Day 50: The Buddy Rich Big Band "Live Wham!" and Stefano di Battista Self Titled


The Albatross hits the Big 5-Oh. That means that a few days ago 100 CDs went onto the hard drive (since some were doubles and some days I did more than two). One hundred CDs that I've also listened to all the way through. Crazy. I don't have anything in depth to say about that, just felt it needed to be noted. I'm already starting to fade as far as what is what. I went through to share some songs with my brother as he starts to consider new paths in his music career and I actually found myself going through the list and knowing it was something that got added but still having to think, "What was the deal with this stuff again?"

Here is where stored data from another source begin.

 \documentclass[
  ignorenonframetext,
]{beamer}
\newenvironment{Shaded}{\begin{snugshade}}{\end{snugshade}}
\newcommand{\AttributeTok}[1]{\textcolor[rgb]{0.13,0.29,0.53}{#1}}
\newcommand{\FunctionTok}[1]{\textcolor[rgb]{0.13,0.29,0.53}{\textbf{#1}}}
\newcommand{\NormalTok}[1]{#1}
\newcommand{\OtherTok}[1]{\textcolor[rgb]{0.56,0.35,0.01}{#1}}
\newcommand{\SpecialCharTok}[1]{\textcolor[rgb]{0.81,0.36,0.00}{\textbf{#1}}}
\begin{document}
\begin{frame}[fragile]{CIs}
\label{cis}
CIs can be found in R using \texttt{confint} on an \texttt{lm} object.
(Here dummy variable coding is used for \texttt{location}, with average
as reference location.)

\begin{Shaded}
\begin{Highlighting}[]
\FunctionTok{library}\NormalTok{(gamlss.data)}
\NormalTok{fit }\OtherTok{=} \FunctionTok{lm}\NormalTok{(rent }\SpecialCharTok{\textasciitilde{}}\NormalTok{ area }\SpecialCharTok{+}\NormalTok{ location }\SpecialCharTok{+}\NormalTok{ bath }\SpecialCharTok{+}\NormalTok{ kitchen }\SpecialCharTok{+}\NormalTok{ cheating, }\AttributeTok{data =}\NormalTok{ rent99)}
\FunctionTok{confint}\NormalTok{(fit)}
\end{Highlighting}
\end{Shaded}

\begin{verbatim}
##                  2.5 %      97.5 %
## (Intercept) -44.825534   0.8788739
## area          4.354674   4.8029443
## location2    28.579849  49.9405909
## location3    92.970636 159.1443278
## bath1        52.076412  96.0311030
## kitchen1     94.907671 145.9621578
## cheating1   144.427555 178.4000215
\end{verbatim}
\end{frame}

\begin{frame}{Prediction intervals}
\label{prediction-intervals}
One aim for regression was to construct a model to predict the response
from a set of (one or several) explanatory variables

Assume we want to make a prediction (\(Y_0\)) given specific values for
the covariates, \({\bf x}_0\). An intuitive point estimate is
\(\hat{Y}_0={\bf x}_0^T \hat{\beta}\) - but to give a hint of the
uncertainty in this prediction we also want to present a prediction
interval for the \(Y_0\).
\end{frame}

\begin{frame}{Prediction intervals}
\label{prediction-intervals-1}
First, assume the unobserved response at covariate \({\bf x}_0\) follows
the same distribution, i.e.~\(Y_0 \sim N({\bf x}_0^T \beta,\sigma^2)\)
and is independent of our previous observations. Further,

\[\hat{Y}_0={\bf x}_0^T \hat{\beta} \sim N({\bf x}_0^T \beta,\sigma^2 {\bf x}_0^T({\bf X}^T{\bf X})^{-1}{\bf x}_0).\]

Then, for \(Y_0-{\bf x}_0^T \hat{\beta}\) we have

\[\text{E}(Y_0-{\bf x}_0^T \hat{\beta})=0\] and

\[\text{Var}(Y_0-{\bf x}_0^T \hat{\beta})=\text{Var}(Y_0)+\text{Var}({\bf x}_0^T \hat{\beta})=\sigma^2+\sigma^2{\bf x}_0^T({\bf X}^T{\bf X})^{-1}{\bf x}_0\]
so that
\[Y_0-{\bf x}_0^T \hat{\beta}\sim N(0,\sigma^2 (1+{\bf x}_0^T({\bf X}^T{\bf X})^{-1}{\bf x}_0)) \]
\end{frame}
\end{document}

I knew that as soon as I got a new Mac there would be some event that would come up that makes mine out of date. This happened last time, too. I need to better time my crisis. This really doesn't pertain to the Albatross, but it was on my mind.

Also, I added a food blog written by an old college friend and theater person in the links all the way at the bottom. I might have to hunt for a new template, that side bar is getting lengthy. Anyway, check it out, it might make you hungry, though.

Onto the beast...

The Buddy Rich Big Band
Live Wham!

This is not your father's big band. Well, I mean, it probably is. It's just as likely as anything else, really. It was recorded in 1977 and 1978 after all. But for a big band, that's 'modern.' And Buddy Rich's big band carries that modern big band sound, sort of recycling back that Chicago/Blood, Sweat, and Tears jazz rock sound back into jazz, this is sharper and more dynamic that 'traditional' big band. More forceful as well, partially a function of being lead by a drummer as opposed to a piano or horn player.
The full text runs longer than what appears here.